I could add simple run length encoding by using one character at the end of each group to represent the number of continuous characters of the same color. Not particularly valuable for something like a photo, but generally effective against icons and game art where the same colors cover good portions of the image.

I also thought about moving up to some greater base value than hex, but it doesn’t really seem worth it this side of 255, and that would mean the resulting string contained a lot of unprintable values or characters that could affect their use in the editor. In any case, here’s the current version of encode and decode. Send encode an image, get a string. Send decode a string, get an image.

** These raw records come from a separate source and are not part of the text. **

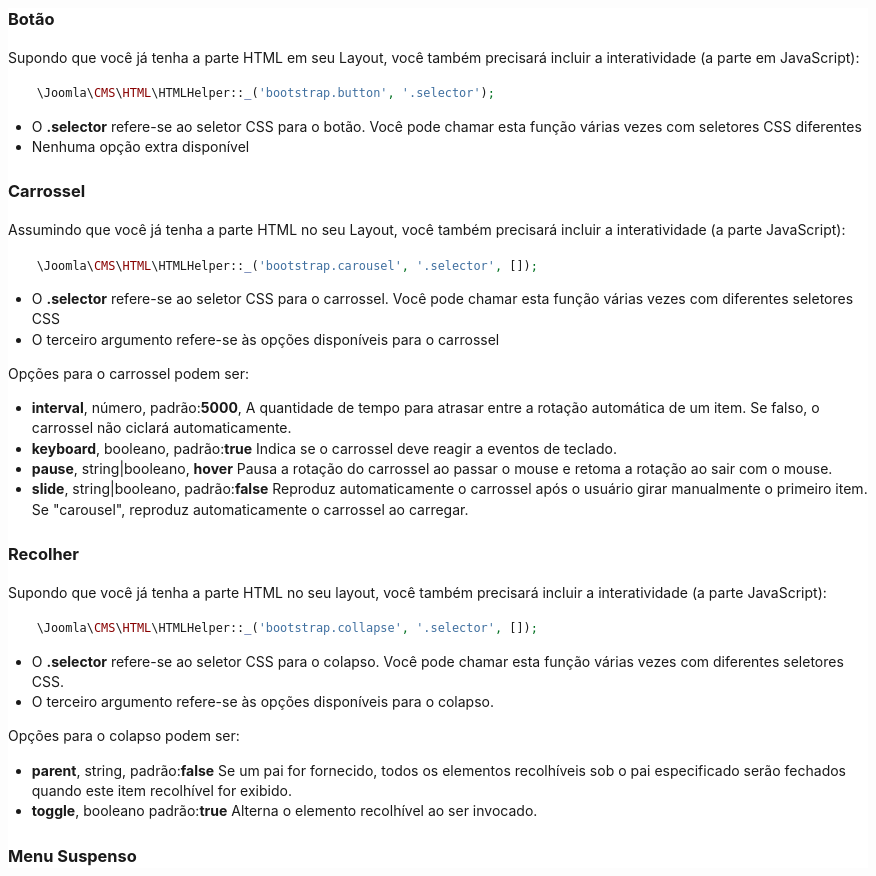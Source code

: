 ### Botão

Supondo que você já tenha a parte HTML em seu Layout, você também precisará incluir a interatividade (a parte em JavaScript):

```php
    \Joomla\CMS\HTML\HTMLHelper::_('bootstrap.button', '.selector');
```

- O **.selector** refere-se ao seletor CSS para o botão. Você pode chamar esta função várias vezes com seletores CSS diferentes
- Nenhuma opção extra disponível

### Carrossel

Assumindo que você já tenha a parte HTML no seu Layout, você também precisará incluir a interatividade (a parte JavaScript):

```php
    \Joomla\CMS\HTML\HTMLHelper::_('bootstrap.carousel', '.selector', []);
```

- O **.selector** refere-se ao seletor CSS para o carrossel. Você pode chamar esta função várias vezes com diferentes seletores CSS
- O terceiro argumento refere-se às opções disponíveis para o carrossel

Opções para o carrossel podem ser:

- **interval**, número, padrão:**5000**, A quantidade de tempo para atrasar entre a rotação automática de um item. Se falso, o carrossel não ciclará automaticamente.
- **keyboard**, booleano, padrão:**true** Indica se o carrossel deve reagir a eventos de teclado.
- **pause**, string\|booleano, **hover** Pausa a rotação do carrossel ao passar o mouse e retoma a rotação ao sair com o mouse.
- **slide**, string\|booleano, padrão:**false** Reproduz automaticamente o carrossel após o usuário girar manualmente o primeiro item. Se "carousel", reproduz automaticamente o carrossel ao carregar.

### Recolher

Supondo que você já tenha a parte HTML no seu layout, você também precisará incluir a interatividade (a parte JavaScript):

```php
    \Joomla\CMS\HTML\HTMLHelper::_('bootstrap.collapse', '.selector', []);
```

- O **.selector** refere-se ao seletor CSS para o colapso. Você pode chamar esta função várias vezes com diferentes seletores CSS.
- O terceiro argumento refere-se às opções disponíveis para o colapso.

Opções para o colapso podem ser:

- **parent**, string, padrão:**false** Se um pai for fornecido, todos os elementos recolhíveis sob o pai especificado serão fechados quando este item recolhível for exibido.
- **toggle**, booleano padrão:**true** Alterna o elemento recolhível ao ser invocado.

### Menu Suspenso
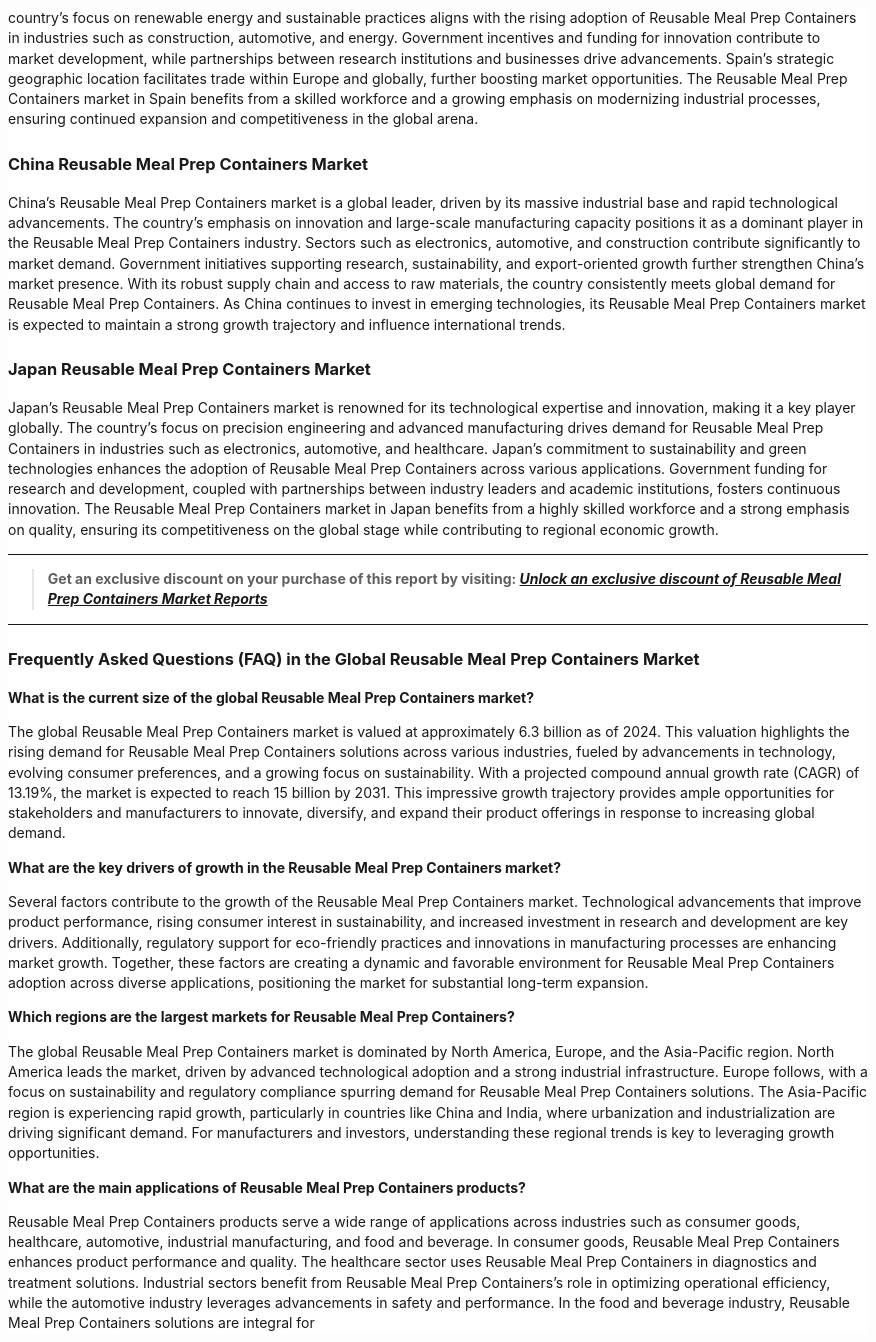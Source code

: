 country&rsquo;s focus on renewable energy and sustainable practices aligns with the rising adoption of Reusable Meal Prep Containers in industries such as construction, automotive, and energy. Government incentives and funding for innovation contribute to market development, while partnerships between research institutions and businesses drive advancements. Spain&rsquo;s strategic geographic location facilitates trade within Europe and globally, further boosting market opportunities. The Reusable Meal Prep Containers market in Spain benefits from a skilled workforce and a growing emphasis on modernizing industrial processes, ensuring continued expansion and competitiveness in the global arena.</p><h3>China Reusable Meal Prep Containers Market</h3><p>China&rsquo;s Reusable Meal Prep Containers market is a global leader, driven by its massive industrial base and rapid technological advancements. The country&rsquo;s emphasis on innovation and large-scale manufacturing capacity positions it as a dominant player in the Reusable Meal Prep Containers industry. Sectors such as electronics, automotive, and construction contribute significantly to market demand. Government initiatives supporting research, sustainability, and export-oriented growth further strengthen China&rsquo;s market presence. With its robust supply chain and access to raw materials, the country consistently meets global demand for Reusable Meal Prep Containers. As China continues to invest in emerging technologies, its Reusable Meal Prep Containers market is expected to maintain a strong growth trajectory and influence international trends.</p><h3>Japan Reusable Meal Prep Containers Market</h3><p>Japan&rsquo;s Reusable Meal Prep Containers market is renowned for its technological expertise and innovation, making it a key player globally. The country&rsquo;s focus on precision engineering and advanced manufacturing drives demand for Reusable Meal Prep Containers in industries such as electronics, automotive, and healthcare. Japan&rsquo;s commitment to sustainability and green technologies enhances the adoption of Reusable Meal Prep Containers across various applications. Government funding for research and development, coupled with partnerships between industry leaders and academic institutions, fosters continuous innovation. The Reusable Meal Prep Containers market in Japan benefits from a highly skilled workforce and a strong emphasis on quality, ensuring its competitiveness on the global stage while contributing to regional economic growth.</p><hr /><blockquote><p><strong>Get an exclusive discount on your purchase of this report by visiting: <em><a href="://marketresearchpulse.com/ask-for-discount/14968?utm_source=Github&amp;utm_medium=052">Unlock an exclusive discount of Reusable Meal Prep Containers Market Reports</a></em>&nbsp;</strong></p></blockquote><hr /><h3>Frequently Asked Questions (FAQ) in the Global Reusable Meal Prep Containers Market</h3><p><strong>What is the current size of the global Reusable Meal Prep Containers market?</strong></p><p>The global Reusable Meal Prep Containers market is valued at approximately 6.3 billion as of 2024. This valuation highlights the rising demand for Reusable Meal Prep Containers solutions across various industries, fueled by advancements in technology, evolving consumer preferences, and a growing focus on sustainability. With a projected compound annual growth rate (CAGR) of 13.19%, the market is expected to reach 15 billion by 2031. This impressive growth trajectory provides ample opportunities for stakeholders and manufacturers to innovate, diversify, and expand their product offerings in response to increasing global demand.</p><p><strong>What are the key drivers of growth in the Reusable Meal Prep Containers market?</strong></p><p>Several factors contribute to the growth of the Reusable Meal Prep Containers market. Technological advancements that improve product performance, rising consumer interest in sustainability, and increased investment in research and development are key drivers. Additionally, regulatory support for eco-friendly practices and innovations in manufacturing processes are enhancing market growth. Together, these factors are creating a dynamic and favorable environment for Reusable Meal Prep Containers adoption across diverse applications, positioning the market for substantial long-term expansion.</p><p><strong>Which regions are the largest markets for Reusable Meal Prep Containers?</strong></p><p>The global Reusable Meal Prep Containers market is dominated by North America, Europe, and the Asia-Pacific region. North America leads the market, driven by advanced technological adoption and a strong industrial infrastructure. Europe follows, with a focus on sustainability and regulatory compliance spurring demand for Reusable Meal Prep Containers solutions. The Asia-Pacific region is experiencing rapid growth, particularly in countries like China and India, where urbanization and industrialization are driving significant demand. For manufacturers and investors, understanding these regional trends is key to leveraging growth opportunities.</p><p><strong>What are the main applications of Reusable Meal Prep Containers products?</strong></p><p>Reusable Meal Prep Containers products serve a wide range of applications across industries such as consumer goods, healthcare, automotive, industrial manufacturing, and food and beverage. In consumer goods, Reusable Meal Prep Containers enhances product performance and quality. The healthcare sector uses Reusable Meal Prep Containers in diagnostics and treatment solutions. Industrial sectors benefit from Reusable Meal Prep Containers&rsquo;s role in optimizing operational efficiency, while the automotive industry leverages advancements in safety and performance. In the food and beverage industry, Reusable Meal Prep Containers solutions are integral for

function compressImage(img)
    -- create string form of the image
    local x, y, numclrs, numpix
    local c, r, g, b, a, i, found, tc, p, s
    numclrs = 0
    numpix = 0
    c = {}
    p = {}
    -- scan image for colors used
    for x = 1, img.width do
        for y = 1, img.height do
            r, g, b, a = img:get(x, y)
            if a > 0 then
                numpix = numpix + 1
                found = false
                for i = 1, numclrs do
                    if r == c[i].r and g == c[i].g and
                        b == c[i].b and a == c[i].a then 
                        found = true
                        p[numpix] = vec3(x, y, i)
                    end
                end
                if not found then
                    --add color
                    numclrs = numclrs + 1
                    c[numclrs] = color(r, g, b, a)
                    p[numpix] = vec3(x, y, numclrs)
                end
            end
        end
    end
    s = img.width..","..img.height..","
    ..numclrs..","..numpix..","
    for i = 1, numclrs do
        s = s..hex(c[i].r, 2)..hex(c[i].g, 2)
        ..hex(c[i].b, 2)..hex(c[i].a, 2)..","
    end
    for i = 1, numpix do
        s = s..hex(p[i].x * img.width + p[i].y, 3)..hex(p[i].z, 3)
        if i < numpix then
            s = s..","
        end
    end
    return s
end

function decompressImage(s)
    -- retrieve a compressed image
    local x, y, numclrs, numpix, r, g, b, a
    local w, i, c, p, img, clr, k
    c = {}
    p = {}
    count = 0
    for k in string.gmatch(s,"([^,]+)") do
        count = count + 1
        if count == 1 then
            w = k
        elseif count == 2 then
            img = image(w, k)
        elseif count == 3 then
            numclrs = k
        elseif count == 4 then
            numpix = k
        elseif count >= 5 and count < 5 + numclrs then
            -- unpack a color
            r = string.sub(k, 1, 2)
            r = tonumber(r, 16)
            g = string.sub(k, 3, 4)
            g = tonumber(g, 16)
            b = string.sub(k, 5, 6)
            b = tonumber(b, 16)
            a = string.sub(k, 7, 8)
            a = tonumber(a, 16)
            c[count - 4] = color(r, g, b, a)
        elseif count >= 5 + numclrs then
            --unpack pixel
            i = string.sub(k, 1, 3)
            i = tonumber(i, 16)
            x = math.floor(i / img.width)
            y = i - x * img.width --+ 1
            if y == 0 then
                x = x - 1
                y = img.height
            end
            clr = string.sub(k, 4, 6)
            clr = tonumber(clr, 16)
            img:set(x, y, c[clr])
        end
    end
    return img
end

function hex(dec, len)
    local b, k, out, i, d = 16, "0123456789ABCDEF", "", 0
    while dec > 0 do
        i = i + 1
        dec, d = math.floor(dec / b), math.mod(dec, b) + 1
        out = string.sub(k, d, d)..out
    end
    while string.len(out) < len do out = "0"..out end
    return out
end

ruilov · January 24, 2012, 7:33pm

a couple of suggestions:

define a background color. A transparent pixel will be of that color
since you list the colors, instead of using 3 hex digits to represent the color position, use less if the number of colors is low. So up to 16 colors, you can use only one. The number of digits used is implied by the number of colors
instead of using chars/hex, use ascii code. That way instead of 16 choices per byte, you get 256.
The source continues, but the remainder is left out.